My Lords, I guarantee that I will look at the strategy of the Minister for higher education and will consult further.
The noble Lord, Lord Bowness, asked about a Eurojust opt-in. The Government are now consulting on the new Eurojust proposal, which was published on 17 July as part of a package, alongside a proposal for a European public prosecutor’s office. We have been clear that the UK will not participate in the establishment of a European public prosecutor’s office, so we are now considering how to respond to that.
One thing that I hope the committee will focus on in the coming year is the area of European data protection. This applies to domestic legislation in Britain—we may have a data-sharing Bill in the next Session—and applies also at European level. When it comes to negotiation with the United States, data protection and data-sharing are becoming—as we all know and see from the German elections—a highly sensitive area in which the expertise and expert contribution of the Lords European Union Committee could be extremely valuable. A number of noble Lords have talked about democratic accountability—
My Lords, I am sorry to interrupt again, but I have to tell the noble Lord that the Select Committee did, in fact, recommend that the Government opt in to the data protection directive currently under negotiation in Brussels. Mirabile dictum, the Government did opt in.
My Lords, the final shape of the data protection directive is by no means clear. We are a very long way from a final text. I merely wish to insist that it needs to be kept very well under review.
I move on to democratic accountability. The role of national parliaments and closer co-operation among national parliaments, of the sort that the noble Lord, Lord Kerr, and others talked about, is very much a direction in which we should be moving. The yellow card mechanism is developing. I do not agree with the noble Lord, Lord Howell, that it is not a workable mechanism. Closer co-operation between national parliaments; better use of the Brussels office, which we have and share with others; rapid provision of Explanatory Memorandums; and, as the noble Lord, Lord Kerr, also said, closer co-operation with British Members of the European Parliament should help us demonstrate to our publics that we are actively engaged in scrutinising the necessary involvement of the United Kingdom in a whole range of regulations at the European level, but also to make sure that we are feeding into the Brussels bubble the active concerns about subsidiarity that we and many other publics have.

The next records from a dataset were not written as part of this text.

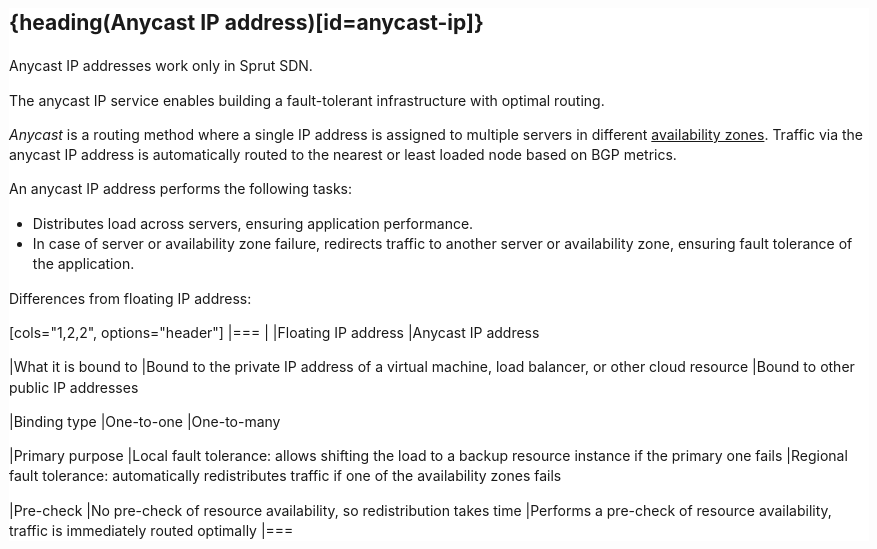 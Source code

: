 ## {heading(Anycast IP address)[id=anycast-ip]}

<warn>

Anycast IP addresses work only in Sprut SDN.

</warn>

The anycast IP service enables building a fault-tolerant infrastructure with optimal routing.

_Anycast_ is a routing method where a single IP address is assigned to multiple servers in different [availability zones](/en/intro/start/concepts/architecture#az). Traffic via the anycast IP address is automatically routed to the nearest or least loaded node based on BGP metrics.

An anycast IP address performs the following tasks:

- Distributes load across servers, ensuring application performance.
- In case of server or availability zone failure, redirects traffic to another server or availability zone, ensuring fault tolerance of the application.

Differences from floating IP address:

[cols="1,2,2", options="header"]
|===
|
|Floating IP address
|Anycast IP address

|What it is bound to
|Bound to the private IP address of a virtual machine, load balancer, or other cloud resource
|Bound to other public IP addresses

|Binding type
|One-to-one
|One-to-many

|Primary purpose
|Local fault tolerance: allows shifting the load to a backup resource instance if the primary one fails
|Regional fault tolerance: automatically redistributes traffic if one of the availability zones fails

|Pre-check
|No pre-check of resource availability, so redistribution takes time
|Performs a pre-check of resource availability, traffic is immediately routed optimally
|===
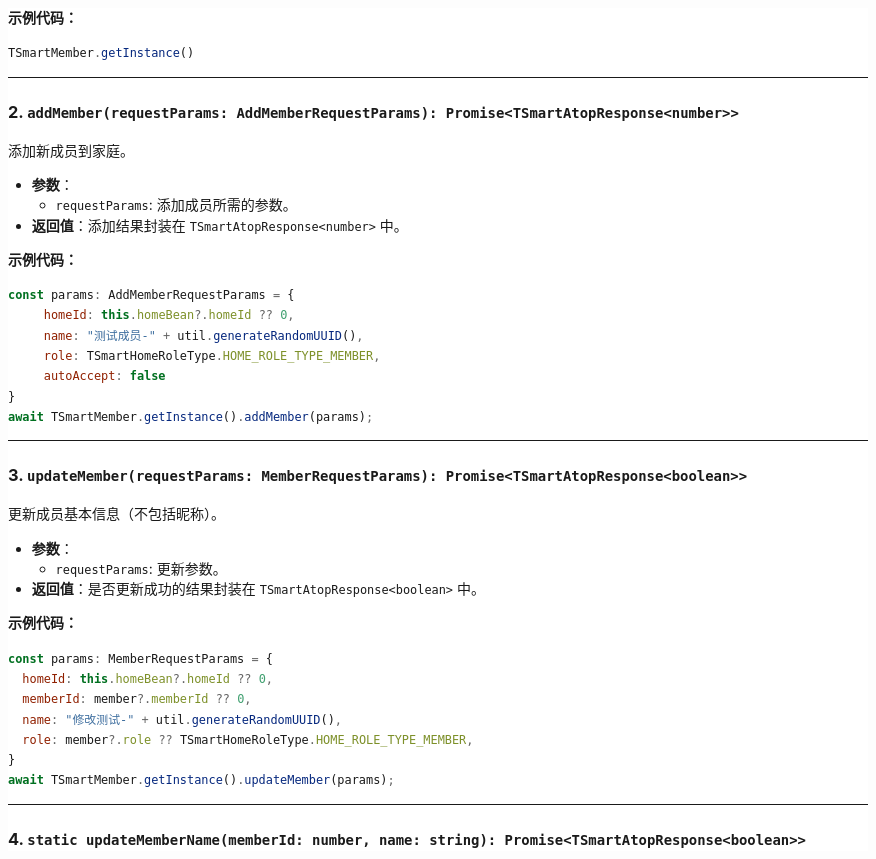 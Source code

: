 **示例代码：**

```javascript
TSmartMember.getInstance()
```

---

### 2. `addMember(requestParams: AddMemberRequestParams): Promise<TSmartAtopResponse<number>>`

添加新成员到家庭。

- **参数**：
  - `requestParams`: 添加成员所需的参数。
- **返回值**：添加结果封装在 `TSmartAtopResponse<number>` 中。

**示例代码：**

```javascript
const params: AddMemberRequestParams = {
     homeId: this.homeBean?.homeId ?? 0,
     name: "测试成员-" + util.generateRandomUUID(),
     role: TSmartHomeRoleType.HOME_ROLE_TYPE_MEMBER,
     autoAccept: false
}
await TSmartMember.getInstance().addMember(params);
```

---

### 3. `updateMember(requestParams: MemberRequestParams): Promise<TSmartAtopResponse<boolean>>`

更新成员基本信息（不包括昵称）。

- **参数**：
  - `requestParams`: 更新参数。
- **返回值**：是否更新成功的结果封装在 `TSmartAtopResponse<boolean>` 中。

**示例代码：**

```javascript
const params: MemberRequestParams = {
  homeId: this.homeBean?.homeId ?? 0,
  memberId: member?.memberId ?? 0,
  name: "修改测试-" + util.generateRandomUUID(),
  role: member?.role ?? TSmartHomeRoleType.HOME_ROLE_TYPE_MEMBER,
}
await TSmartMember.getInstance().updateMember(params);
```

---

### 4. `static updateMemberName(memberId: number, name: string): Promise<TSmartAtopResponse<boolean>>`
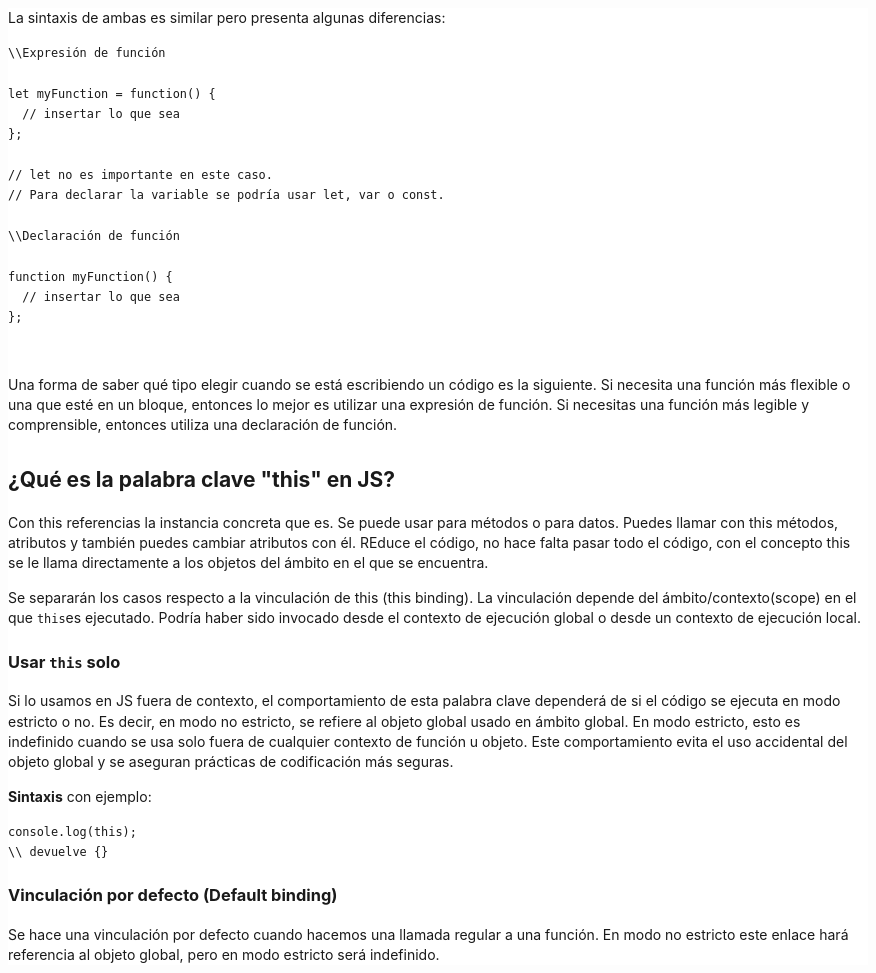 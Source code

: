 La sintaxis de ambas es similar pero presenta algunas diferencias:

```
\\Expresión de función

let myFunction = function() {
  // insertar lo que sea
};

// let no es importante en este caso. 
// Para declarar la variable se podría usar let, var o const.

\\Declaración de función

function myFunction() {
  // insertar lo que sea
};
```
<br/>

Una forma de saber qué tipo elegir cuando se está escribiendo un código es la siguiente. Si necesita una función más flexible o una que esté en un bloque, entonces lo mejor es utilizar una expresión de función. Si necesitas una función más legible y comprensible, entonces utiliza una declaración de función.

## ¿Qué es la palabra clave "this" en JS?

Con this referencias la instancia concreta que es. Se puede usar para métodos o para datos. Puedes llamar con this métodos, atributos y también puedes cambiar atributos con él. REduce el código, no hace falta pasar todo el código, con el concepto this se le llama directamente a los objetos del ámbito en el que se encuentra.

Se separarán los casos respecto a la vinculación de this (this binding). La vinculación depende del ámbito/contexto(scope) en el que `this`es ejecutado. Podría haber sido invocado desde el contexto de ejecución global o desde un contexto de ejecución local.

### Usar `this` solo

Si lo usamos en JS fuera de contexto, el comportamiento de esta palabra clave dependerá de si el código se ejecuta en modo estricto o no. Es decir, en modo no estricto, se refiere al objeto global usado en ámbito global. En modo estricto, esto es indefinido cuando se usa solo fuera de cualquier contexto de función u objeto. Este comportamiento evita el uso accidental del objeto global y se aseguran prácticas de codificación más seguras.

**Sintaxis** con ejemplo:

```
console.log(this);
\\ devuelve {}
```

### Vinculación por defecto (Default binding)

Se hace una vinculación por defecto cuando hacemos una llamada regular a una función. En modo no estricto este enlace hará referencia al objeto global, pero en modo estricto será indefinido.
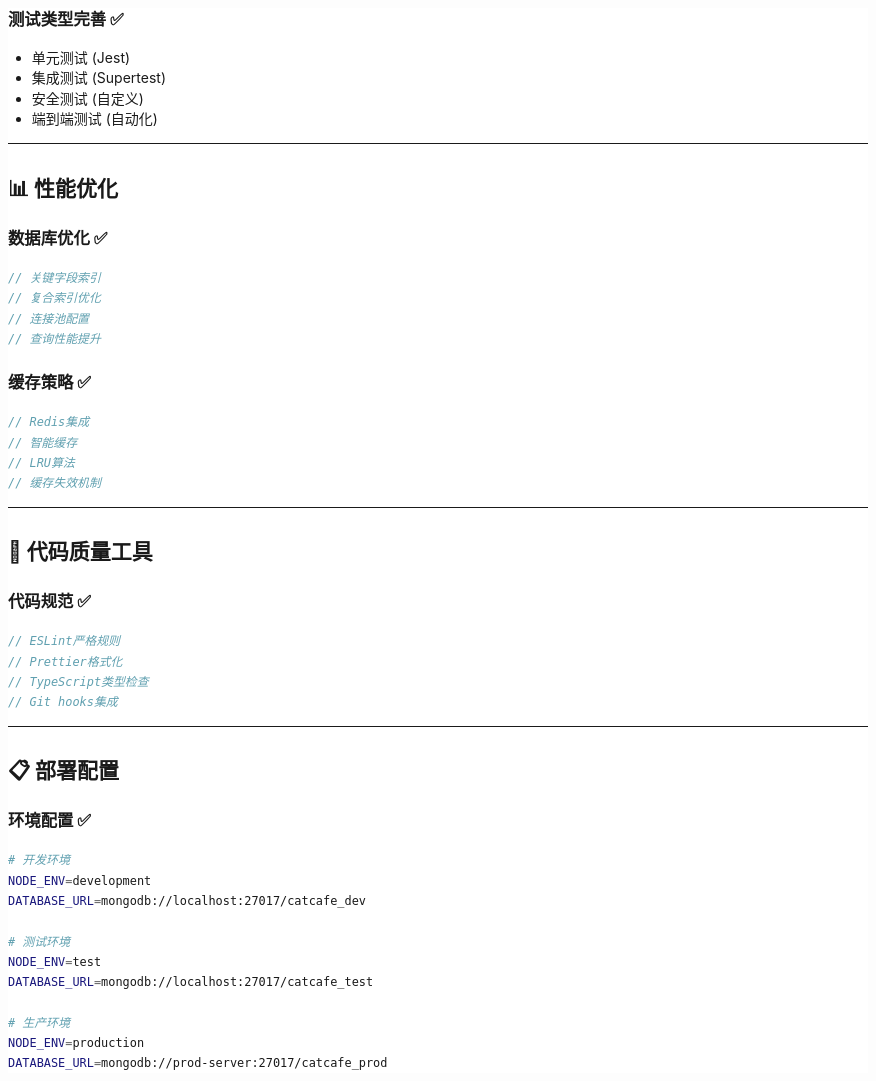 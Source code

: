 ### 测试类型完善 ✅
- 单元测试 (Jest)
- 集成测试 (Supertest)
- 安全测试 (自定义)
- 端到端测试 (自动化)

---

## 📊 性能优化

### 数据库优化 ✅
```javascript
// 关键字段索引
// 复合索引优化
// 连接池配置
// 查询性能提升
```

### 缓存策略 ✅
```javascript
// Redis集成
// 智能缓存
// LRU算法
// 缓存失效机制
```

---

## 🔧 代码质量工具

### 代码规范 ✅
```javascript
// ESLint严格规则
// Prettier格式化
// TypeScript类型检查
// Git hooks集成
```

---

## 📋 部署配置

### 环境配置 ✅
```bash
# 开发环境
NODE_ENV=development
DATABASE_URL=mongodb://localhost:27017/catcafe_dev

# 测试环境  
NODE_ENV=test
DATABASE_URL=mongodb://localhost:27017/catcafe_test

# 生产环境
NODE_ENV=production
DATABASE_URL=mongodb://prod-server:27017/catcafe_prod
```
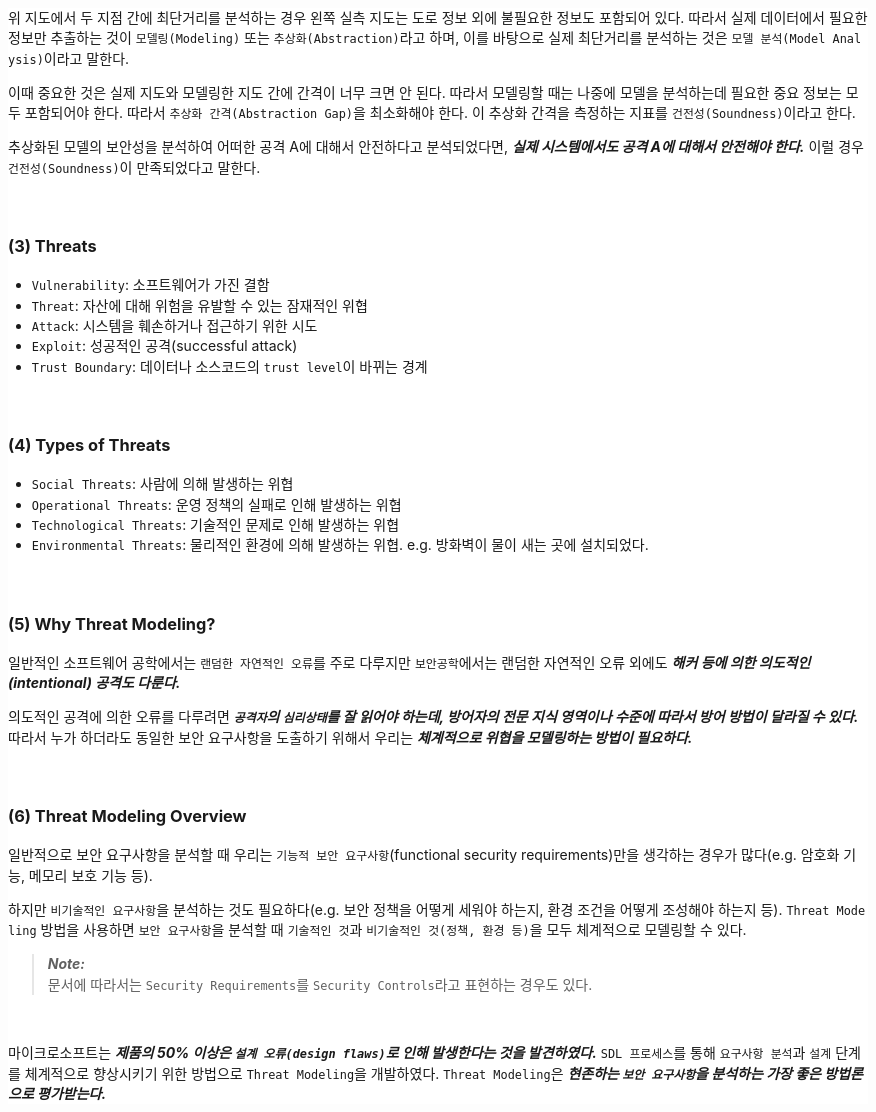 위 지도에서 두 지점 간에 최단거리를 분석하는 경우 왼쪽 실측 지도는 도로 정보 외에 불필요한 정보도 포함되어 있다. 따라서 실제 데이터에서 필요한 정보만 추출하는 것이 `모델링(Modeling)` 또는 `추상화(Abstraction)`라고 하며, 이를 바탕으로 실제 최단거리를 분석하는 것은 `모델 분석(Model Analysis)`이라고 말한다.

이때 중요한 것은 실제 지도와 모델링한 지도 간에 간격이 너무 크면 안 된다. 따라서 모델링할 때는 나중에 모델을 분석하는데 필요한 중요 정보는 모두 포함되어야 한다. 따라서 `추상화 간격(Abstraction Gap)`을 최소화해야 한다. 이 추상화 간격을 측정하는 지표를 `건전성(Soundness)`이라고 한다.

추상화된 모델의 보안성을 분석하여 어떠한 공격 A에 대해서 안전하다고 분석되었다면, ***실제 시스템에서도 공격 A에 대해서 안전해야 한다.*** 이럴 경우 `건전성(Soundness)`이 만족되었다고 말한다.

<br/>

### (3) Threats

- `Vulnerability`: 소프트웨어가 가진 결함
- `Threat`: 자산에 대해 위험을 유발할 수 있는 잠재적인 위협
- `Attack`: 시스템을 훼손하거나 접근하기 위한 시도
- `Exploit`: 성공적인 공격(successful attack)
- `Trust Boundary`: 데이터나 소스코드의 `trust level`이 바뀌는 경계

<br/>

### (4) Types of Threats

- `Social Threats`: 사람에 의해 발생하는 위협
- `Operational Threats`: 운영 정책의 실패로 인해 발생하는 위협
- `Technological Threats`: 기술적인 문제로 인해 발생하는 위협
- `Environmental Threats`: 물리적인 환경에 의해 발생하는 위협. e.g. 방화벽이 물이 새는 곳에 설치되었다.

<br/>

### (5) Why Threat Modeling?

일반적인 소프트웨어 공학에서는 `랜덤한 자연적인 오류`를 주로 다루지만 `보안공학`에서는 랜덤한 자연적인 오류 외에도 ***해커 등에 의한 의도적인(intentional) 공격도 다룬다.*** 

의도적인 공격에 의한 오류를 다루려면 ***`공격자`의 `심리상태`를 잘 읽어야 하는데, 방어자의 전문 지식 영역이나 수준에 따라서 방어 방법이 달라질 수 있다.*** 따라서 누가 하더라도 동일한 보안 요구사항을 도출하기 위해서 우리는 ***체계적으로 위협을 모델링하는 방법이 필요하다.***

<br/>

### (6) Threat Modeling Overview

일반적으로 보안 요구사항을 분석할 때 우리는 `기능적 보안 요구사항`(functional security requirements)만을 생각하는 경우가 많다(e.g. 암호화 기능, 메모리 보호 기능 등).

하지만 `비기술적인 요구사항`을 분석하는 것도 필요하다(e.g. 보안 정책을 어떻게 세워야 하는지, 환경 조건을 어떻게 조성해야 하는지 등). `Threat Modeling` 방법을 사용하면 `보안 요구사항`을 분석할 때 `기술적인 것`과 `비기술적인 것(정책, 환경 등)`을 모두 체계적으로 모델링할 수 있다. 

> ***Note:***  
문서에 따라서는 `Security Requirements`를 `Security Controls`라고 표현하는 경우도 있다.

<br/>

마이크로소프트는 ***제품의 50% 이상은 `설계 오류(design flaws)`로 인해 발생한다는 것을 발견하였다.*** `SDL 프로세스`를 통해 `요구사항 분석`과 `설계` 단계를 체계적으로 향상시키기 위한 방법으로 `Threat Modeling`을 개발하였다. `Threat Modeling`은 ***현존하는 `보안 요구사항`을 분석하는 가장 좋은 방법론으로 평가받는다.***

This has been a very wide debate, and I simply want to end by pointing out that Her Majesty’s Government are committed to staying within a reformed European Union. We are working with others to promote that agenda. I was very pleased yesterday to read from the Foreign Office a number of telegrams about the positive reaction of other member Governments to the first balance of competences papers. We are already talking to a number of other Governments about how we might share an agenda for reform. That, I hope, has the support of all members of party and non-party groups in this House. I very much look forward to the further valuable contributions that the European Union Committee of this House will continue to make. I will do my utmost within government to ensure that members of the Government—even the Treasury—co-operate as fully and as promptly as possible with the continuing of the committee.